These intercepts led the Arizona investigators to Liggins. On October 21 and 22, they overheard Jiminez tell other coconspirators that she planned to pick up luggage for someone named “Rondo” at the Phoenix airport. It turns out that Rondo was Liggins. And Liggins and Jiminez had coordinated a so-called “check and miss”—a practice in which drug dealers buy an airplane ticket to ship a bag of drugs or money but do not get on the flight to avoid detection. Liggins bought a ticket to fly from Detroit to Phoenix on October 22. Yet he did not take the flight and sent only a checked bag. Liggins packed this bag with $36,940 in cash earned from heroin sales.

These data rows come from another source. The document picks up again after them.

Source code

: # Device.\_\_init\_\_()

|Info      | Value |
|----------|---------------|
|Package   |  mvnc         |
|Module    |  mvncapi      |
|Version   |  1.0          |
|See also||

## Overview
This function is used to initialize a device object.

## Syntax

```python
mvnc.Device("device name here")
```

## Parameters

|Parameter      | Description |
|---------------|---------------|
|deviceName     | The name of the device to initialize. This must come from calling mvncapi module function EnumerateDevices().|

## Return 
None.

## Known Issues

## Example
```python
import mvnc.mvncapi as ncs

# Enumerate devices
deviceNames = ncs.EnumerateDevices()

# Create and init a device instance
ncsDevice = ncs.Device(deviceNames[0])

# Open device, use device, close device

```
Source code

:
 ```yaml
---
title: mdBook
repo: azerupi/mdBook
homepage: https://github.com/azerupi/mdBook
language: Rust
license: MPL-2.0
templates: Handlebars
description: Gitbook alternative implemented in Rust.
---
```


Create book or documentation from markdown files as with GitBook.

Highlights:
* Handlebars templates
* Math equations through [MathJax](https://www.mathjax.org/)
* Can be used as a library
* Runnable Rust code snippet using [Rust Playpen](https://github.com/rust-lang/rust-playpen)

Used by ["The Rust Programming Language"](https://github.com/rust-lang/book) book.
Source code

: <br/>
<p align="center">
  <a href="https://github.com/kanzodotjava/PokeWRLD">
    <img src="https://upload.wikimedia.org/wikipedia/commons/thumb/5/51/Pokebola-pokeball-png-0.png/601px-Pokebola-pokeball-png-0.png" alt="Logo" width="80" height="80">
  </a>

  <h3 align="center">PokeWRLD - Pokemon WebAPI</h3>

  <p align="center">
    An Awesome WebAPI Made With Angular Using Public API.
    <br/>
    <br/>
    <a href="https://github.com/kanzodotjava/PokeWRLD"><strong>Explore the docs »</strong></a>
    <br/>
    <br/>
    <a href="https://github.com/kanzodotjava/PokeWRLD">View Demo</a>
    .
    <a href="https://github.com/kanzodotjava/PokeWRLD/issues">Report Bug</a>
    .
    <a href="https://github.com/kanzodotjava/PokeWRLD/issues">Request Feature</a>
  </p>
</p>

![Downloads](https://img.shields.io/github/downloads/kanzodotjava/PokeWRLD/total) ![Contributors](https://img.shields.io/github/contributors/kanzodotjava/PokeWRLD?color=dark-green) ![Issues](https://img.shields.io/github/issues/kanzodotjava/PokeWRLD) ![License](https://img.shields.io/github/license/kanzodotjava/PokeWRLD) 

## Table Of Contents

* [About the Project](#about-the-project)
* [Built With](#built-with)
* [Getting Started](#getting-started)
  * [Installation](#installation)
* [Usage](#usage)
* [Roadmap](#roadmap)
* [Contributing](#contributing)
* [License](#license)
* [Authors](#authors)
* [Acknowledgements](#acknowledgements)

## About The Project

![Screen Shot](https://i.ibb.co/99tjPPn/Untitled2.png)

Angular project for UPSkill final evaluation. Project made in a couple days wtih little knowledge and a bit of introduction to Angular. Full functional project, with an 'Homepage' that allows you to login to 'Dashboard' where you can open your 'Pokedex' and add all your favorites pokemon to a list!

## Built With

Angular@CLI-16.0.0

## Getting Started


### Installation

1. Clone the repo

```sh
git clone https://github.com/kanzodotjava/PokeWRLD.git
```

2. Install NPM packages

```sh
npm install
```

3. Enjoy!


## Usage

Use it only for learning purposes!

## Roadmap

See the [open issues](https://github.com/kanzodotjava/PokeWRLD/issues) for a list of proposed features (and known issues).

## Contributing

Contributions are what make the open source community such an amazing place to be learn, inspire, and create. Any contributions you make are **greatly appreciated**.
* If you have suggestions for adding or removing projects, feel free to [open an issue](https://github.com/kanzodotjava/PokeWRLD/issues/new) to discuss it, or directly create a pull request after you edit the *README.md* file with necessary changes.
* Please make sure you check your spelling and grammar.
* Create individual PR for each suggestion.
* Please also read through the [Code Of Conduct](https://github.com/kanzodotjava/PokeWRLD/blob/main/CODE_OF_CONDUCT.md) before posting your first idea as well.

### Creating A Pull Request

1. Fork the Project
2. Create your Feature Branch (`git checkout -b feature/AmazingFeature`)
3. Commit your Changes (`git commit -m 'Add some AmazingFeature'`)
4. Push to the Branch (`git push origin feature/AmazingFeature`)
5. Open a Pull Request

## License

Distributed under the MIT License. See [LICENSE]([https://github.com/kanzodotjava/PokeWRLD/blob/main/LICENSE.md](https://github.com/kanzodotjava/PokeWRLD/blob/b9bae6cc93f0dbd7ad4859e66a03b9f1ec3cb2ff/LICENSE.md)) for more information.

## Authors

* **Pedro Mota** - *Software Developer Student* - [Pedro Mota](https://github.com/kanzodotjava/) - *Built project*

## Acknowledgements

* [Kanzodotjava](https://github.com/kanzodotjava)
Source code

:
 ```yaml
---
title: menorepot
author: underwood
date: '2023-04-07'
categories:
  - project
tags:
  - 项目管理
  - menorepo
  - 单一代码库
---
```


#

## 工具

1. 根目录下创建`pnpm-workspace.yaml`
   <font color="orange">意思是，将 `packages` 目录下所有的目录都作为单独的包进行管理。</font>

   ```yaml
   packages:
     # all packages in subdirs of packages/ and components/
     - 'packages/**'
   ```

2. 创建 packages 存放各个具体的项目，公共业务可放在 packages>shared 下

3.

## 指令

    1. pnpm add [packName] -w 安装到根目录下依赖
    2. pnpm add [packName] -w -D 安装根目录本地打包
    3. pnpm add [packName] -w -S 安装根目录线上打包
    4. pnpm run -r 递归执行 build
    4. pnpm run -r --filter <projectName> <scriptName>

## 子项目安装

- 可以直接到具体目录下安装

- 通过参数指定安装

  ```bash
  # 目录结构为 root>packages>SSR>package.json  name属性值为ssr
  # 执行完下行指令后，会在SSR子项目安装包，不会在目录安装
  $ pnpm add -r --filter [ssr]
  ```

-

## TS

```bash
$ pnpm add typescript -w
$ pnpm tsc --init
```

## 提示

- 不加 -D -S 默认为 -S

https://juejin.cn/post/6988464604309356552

The Arizona investigators monitored Jiminez as she picked up the bag at the Phoenix airport's baggage claim. When Jiminez started walking away with the bag, she noticed individuals following her. So she dropped the bag and fled the airport. A police dog alerted to the smell of drugs on the abandoned bag. The investigators, relying on their observations at the airport but not the wiretapped conversations, obtained a warrant to search the bag and found the money inside.
About five weeks later, in early December 2015, Liggins also came to the attention of federal and state authorities in Detroit. A “credible source” told a Detroit officer that a woman named DeHaven Murphy “was involved in trafficking narcotics.” King Tr., R.172, PageID 2218–20. The officer learned that Murphy planned to fly from Detroit to Phoenix on December 3 and would likely possess heroin. On that date, the police located Murphy's bag on the tarmac where airline employees load luggage onto planes. A police dog sniffed the bag and alerted to the presence of narcotics. Officers located Murphy at the gate and asked for her consent to search the bag. She agreed. They found over 300 grams of heroin inside. Murphy later told the officers that she had undertaken the trip for Liggins, and they arranged for her to set up several recorded calls with him. Detroit officers testified that they had no contact with Arizona officers before Murphy's arrest. The district court found that Murphy's arrest “was based on information that was entirely separate from the [Arizona] wiretap[.]” Tr., R.186, PageID 2489.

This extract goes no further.